Brief | Tally how many lines in the data below include "storage", then please reply with only that figure.

Source texts of formatted documents
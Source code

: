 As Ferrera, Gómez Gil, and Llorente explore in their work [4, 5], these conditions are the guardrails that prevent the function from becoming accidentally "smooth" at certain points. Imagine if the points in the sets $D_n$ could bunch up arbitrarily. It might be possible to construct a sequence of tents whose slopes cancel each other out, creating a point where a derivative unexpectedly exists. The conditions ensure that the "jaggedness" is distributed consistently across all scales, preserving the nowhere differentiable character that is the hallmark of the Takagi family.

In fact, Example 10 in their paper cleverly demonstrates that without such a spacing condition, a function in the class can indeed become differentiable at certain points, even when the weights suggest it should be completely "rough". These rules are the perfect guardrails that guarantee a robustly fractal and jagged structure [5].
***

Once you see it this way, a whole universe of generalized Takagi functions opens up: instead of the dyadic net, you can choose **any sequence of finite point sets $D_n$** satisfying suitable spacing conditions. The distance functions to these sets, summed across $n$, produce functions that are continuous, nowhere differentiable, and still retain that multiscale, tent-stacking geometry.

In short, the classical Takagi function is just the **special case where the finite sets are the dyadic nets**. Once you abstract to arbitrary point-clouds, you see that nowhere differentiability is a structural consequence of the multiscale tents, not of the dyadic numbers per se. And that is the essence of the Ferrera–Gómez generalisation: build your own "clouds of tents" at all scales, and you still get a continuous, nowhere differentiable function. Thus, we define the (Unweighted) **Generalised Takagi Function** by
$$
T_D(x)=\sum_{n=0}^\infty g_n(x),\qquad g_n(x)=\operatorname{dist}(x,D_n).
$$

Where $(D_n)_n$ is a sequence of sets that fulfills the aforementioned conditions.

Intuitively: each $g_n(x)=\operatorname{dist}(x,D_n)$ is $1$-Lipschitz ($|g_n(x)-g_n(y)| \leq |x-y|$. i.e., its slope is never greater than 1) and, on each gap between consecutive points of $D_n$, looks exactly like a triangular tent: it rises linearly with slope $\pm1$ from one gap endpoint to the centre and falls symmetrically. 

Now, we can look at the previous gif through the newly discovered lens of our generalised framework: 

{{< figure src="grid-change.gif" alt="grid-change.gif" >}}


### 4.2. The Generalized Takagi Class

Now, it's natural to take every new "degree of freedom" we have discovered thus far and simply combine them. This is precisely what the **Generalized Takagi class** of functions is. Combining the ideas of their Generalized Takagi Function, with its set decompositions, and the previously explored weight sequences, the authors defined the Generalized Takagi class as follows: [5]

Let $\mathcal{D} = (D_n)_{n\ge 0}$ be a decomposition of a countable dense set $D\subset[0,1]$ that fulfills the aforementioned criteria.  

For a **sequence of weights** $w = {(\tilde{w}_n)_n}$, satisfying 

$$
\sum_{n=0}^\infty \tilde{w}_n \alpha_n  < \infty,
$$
==
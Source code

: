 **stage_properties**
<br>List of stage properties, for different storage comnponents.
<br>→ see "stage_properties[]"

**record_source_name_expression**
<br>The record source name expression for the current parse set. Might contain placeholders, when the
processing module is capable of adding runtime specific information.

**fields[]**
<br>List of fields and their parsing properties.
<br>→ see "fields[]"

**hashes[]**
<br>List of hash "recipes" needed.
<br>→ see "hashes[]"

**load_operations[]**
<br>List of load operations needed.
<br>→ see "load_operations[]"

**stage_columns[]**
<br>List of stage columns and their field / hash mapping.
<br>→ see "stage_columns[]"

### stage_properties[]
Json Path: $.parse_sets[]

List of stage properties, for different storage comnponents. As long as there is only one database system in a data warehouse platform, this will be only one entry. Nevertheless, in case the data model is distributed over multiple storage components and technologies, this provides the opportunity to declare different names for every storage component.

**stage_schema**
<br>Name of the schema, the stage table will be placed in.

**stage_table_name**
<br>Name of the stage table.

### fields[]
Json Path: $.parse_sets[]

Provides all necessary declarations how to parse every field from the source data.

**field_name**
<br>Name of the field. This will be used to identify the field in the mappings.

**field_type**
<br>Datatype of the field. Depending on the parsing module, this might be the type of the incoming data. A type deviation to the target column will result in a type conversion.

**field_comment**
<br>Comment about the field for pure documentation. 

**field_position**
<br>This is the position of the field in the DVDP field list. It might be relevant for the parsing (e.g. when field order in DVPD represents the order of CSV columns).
* * *
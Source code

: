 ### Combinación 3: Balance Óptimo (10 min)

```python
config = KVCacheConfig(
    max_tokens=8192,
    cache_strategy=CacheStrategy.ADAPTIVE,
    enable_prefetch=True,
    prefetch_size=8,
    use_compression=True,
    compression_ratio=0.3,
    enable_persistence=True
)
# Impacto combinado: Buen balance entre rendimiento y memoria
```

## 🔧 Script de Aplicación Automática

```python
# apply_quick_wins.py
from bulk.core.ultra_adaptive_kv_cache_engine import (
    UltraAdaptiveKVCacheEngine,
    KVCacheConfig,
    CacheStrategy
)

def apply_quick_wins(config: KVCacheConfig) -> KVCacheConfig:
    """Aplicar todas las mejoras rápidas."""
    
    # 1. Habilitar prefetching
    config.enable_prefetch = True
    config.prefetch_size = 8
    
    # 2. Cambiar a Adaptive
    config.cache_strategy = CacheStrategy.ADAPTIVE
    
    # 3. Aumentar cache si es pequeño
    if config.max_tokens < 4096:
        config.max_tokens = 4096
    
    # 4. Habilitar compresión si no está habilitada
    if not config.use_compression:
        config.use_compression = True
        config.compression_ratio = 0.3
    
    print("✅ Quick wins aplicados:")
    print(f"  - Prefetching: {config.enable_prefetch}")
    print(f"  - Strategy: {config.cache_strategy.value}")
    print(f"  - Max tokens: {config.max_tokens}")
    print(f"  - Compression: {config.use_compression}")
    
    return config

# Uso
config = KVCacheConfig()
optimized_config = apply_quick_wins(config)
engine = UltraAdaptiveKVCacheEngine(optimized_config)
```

Solution for this task | 2